The Odd Couple


While watching this in the comfort of a Thai theater among a sea of laughter, the main reaction I had was how unlikely it would be for this film to ever play in America. It is a constant barrage of rude, crude, politically incorrect and insensitive humor that both appalls you and forces you into fits of laughter. It smacks every mincing gay stereotype in the face with a cream pie over and over again beginning with its opening song of “Queer like Us” and continues with ever more outrageous scenarios as it follows the travails of Lily and his never-ending quest for love, breasts and dick. And all this while a crazed serial killer and his many minions are after him. If you showed this in America there might be a riot, but this is Thailand and the transvestite/transsexual genre of films is big business and within that genre anything goes.

Nearly every year of late a few films in this genre surface to spit in the eye of good taste. Even though the most famous one is actually a fairly serious film (Beautiful Boxer), most of them are just silly comedies that generally poke fun at the gay image and yet at the same time send a gentle message of understanding and acceptance. It is a strangely mixed message certainly, but this is Thailand after all where this sexual preference is somewhat accepted even if a constant source of humor. What are termed ladyboys can be seen all over – go into a restaurant and often your waitress will have a suspiciously deep voice or watch a group of students in a mall and occasionally one of the boys will openly be wearing mascara. Nobody blinks twice here upon seeing a 6 foot mannish woman walking around dressed in an evening gown with enormous cleavage on display. Maybe it has to do with karma. In your next life you will be born a woman.

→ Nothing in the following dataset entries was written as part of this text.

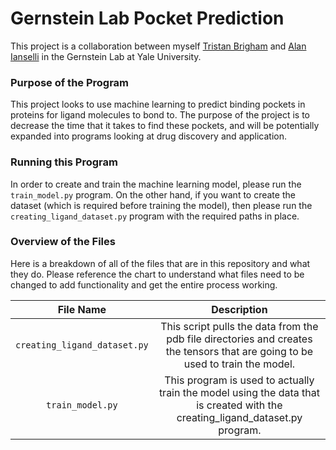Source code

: # Gernstein Lab Pocket Prediction

This project is a collaboration between myself [Tristan Brigham](mailto:tristan.brigham@yale.edu) and [Alan Ianselli](mailto:alan.ianeselli@yale.edu) in the Gernstein Lab at Yale University.


### Purpose of the Program

This project looks to use machine learning to predict binding pockets in proteins for ligand molecules to bond to. The purpose of the project is to decrease the time that it takes to find these pockets, and will be potentially expanded into programs looking at drug discovery and application. 


### Running this Program

In order to create and train the machine learning model, please run the `train_model.py` program. On the other hand, if you want to create the dataset (which is required before training the model), then please run the `creating_ligand_dataset.py` program with the required paths in place. 

### Overview of the Files

Here is a breakdown of all of the files that are in this repository and what they do. Please reference the chart to understand what files need to be changed to add functionality and get the entire process working. 

| File Name                   | Description                                                        |
|:---------------------------:|:------------------------------------------------------------------:|
| `creating_ligand_dataset.py` | This script pulls the data from the pdb file directories and creates the tensors that are going to be used to train the model. |
| `train_model.py` | This program is used to actually train the model using the data that is created with the creating_ligand_dataset.py program. |
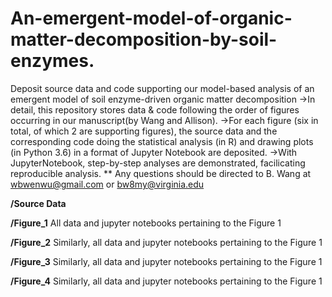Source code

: # An-emergent-model-of-organic-matter-decomposition-by-soil-enzymes.
Deposit source data and code supporting our model-based analysis of an  emergent model of soil enzyme-driven organic matter decomposition
->In detail, this repository stores data & code following the order of figures occurring in our manuscript(by Wang and Allison).
->For each figure (six in total, of which 2 are supporting figures), 
the source data and the corresponding code doing the statistical analysis (in R) and drawing plots (in Python 3.6) 
in a format of Jupyter Notebook are deposited.
->With JupyterNotebook, step-by-step analyses are demonstrated, facilicating reproducible analysis.
** Any questions should be directed to B. Wang at wbwenwu@gmail.com or bw8my@virginia.edu

**/Source Data**


**/Figure_1**
All data and jupyter notebooks pertaining to the Figure 1

**/Figure_2**
Similarly, all data and jupyter notebooks pertaining to the Figure 1

**/Figure_3**
Similarly, all data and jupyter notebooks pertaining to the Figure 1

**/Figure_4**
Similarly, all data and jupyter notebooks pertaining to the Figure 1
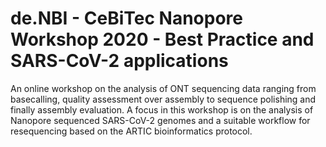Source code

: # de.NBI - CeBiTec Nanopore Workshop 2020 - Best Practice and SARS-CoV-2 applications

An online workshop on the analysis of ONT sequencing data ranging from basecalling, quality assessment over assembly to sequence polishing and finally assembly evaluation.  A focus in this workshop is on the  analysis of Nanopore sequenced SARS-CoV-2 genomes and a suitable workflow for resequencing based on the ARTIC bioinformatics protocol. 
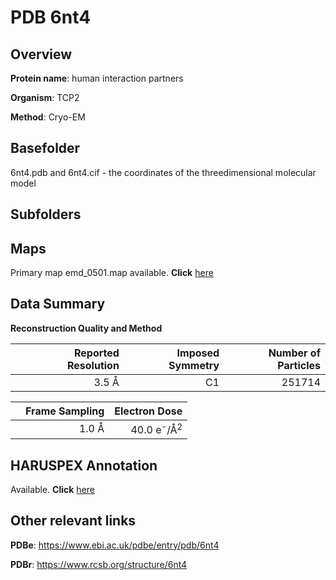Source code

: # PDB 6nt4

## Overview

**Protein name**: human interaction partners

**Organism**: TCP2

**Method**: Cryo-EM

## Basefolder

6nt4.pdb and 6nt4.cif - the coordinates of the threedimensional molecular model

## Subfolders









## Maps

Primary map emd_0501.map available. **Click** [here](ftp://ftp.wwpdb.org/pub/emdb/structures/EMD-0501/map/) 

## Data Summary
**Reconstruction Quality and Method**

|   | Reported Resolution | Imposed Symmetry | Number of Particles |
|---|-------------:|----------------:|--------------:|
|   |3.5 Å|C1|251714|

|   | Frame Sampling | Electron Dose |
|---|-------------:|----------------:|
|   |1.0 Å|40.0 e<sup>-</sup>/Å<sup>2</sup>|

## HARUSPEX Annotation

Available. **Click** [here](https://zenodo.org/record/3820213)

## Other relevant links 
**PDBe**:  https://www.ebi.ac.uk/pdbe/entry/pdb/6nt4
 
**PDBr**: https://www.rcsb.org/structure/6nt4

Add Mum Jokmok to this fertile mix and you have rude and silly up the whazoo – or as his character would say “just how I like it”. He plays Lily a frustrated man who only gets small mousy roles in the cabaret show, can’t find true love and doesn’t have the money to get breast implants. In his forties and with his unkempt square face, he is not exactly a lovely lady in waiting but he never stops dreaming. In Bangkok a serial killer is doing away with ladyboy’s and Lily witnesses his friend and roommate Angie being carved up (through a peephole where he was whining that his men are never so handsome – too much like Jackie Chan he complains) and Lily in turn is then nearly killed. Now as a witness, the killer sends hoards of men to silence him. Lily buries his friend and burns photos of Tom Cruise and Andy Lau to keep him company and to have lots of sex with in the afterlife – why he picks those two actors I can’t imagine. To his rescue though is a Japanese cop who has been after the serial killer for crimes in Japan and Lilly immediately falls head over high heels in love and spends the remainder of the film trying to seduce him in increasingly frilly outfits. Her competition though is a knockout female cop, Pat (Busarin Thokpraipan) who has the real goods in nice quantities.

Lots of action and silliness follow in which we discover that Lily was a trained Thai boxer whose career came to an abrupt halt when he went gaga for his opponent in the ring and kept hugging him. One truly outrageous scene that alone would probably get this film banned in America takes place early in the film when Lily comes across a mother and her child begging for money and lifts the four year old naked boy’s privates to eye level and tells him he will be back for him someday when he is grown. To some degree the gay shtick gets a bit tiresome after a while but then Mum throws something at you that brings out more stupid laughter. It is a funny idiotic film that has to be approached cautiously and with an open unblemished empty mind.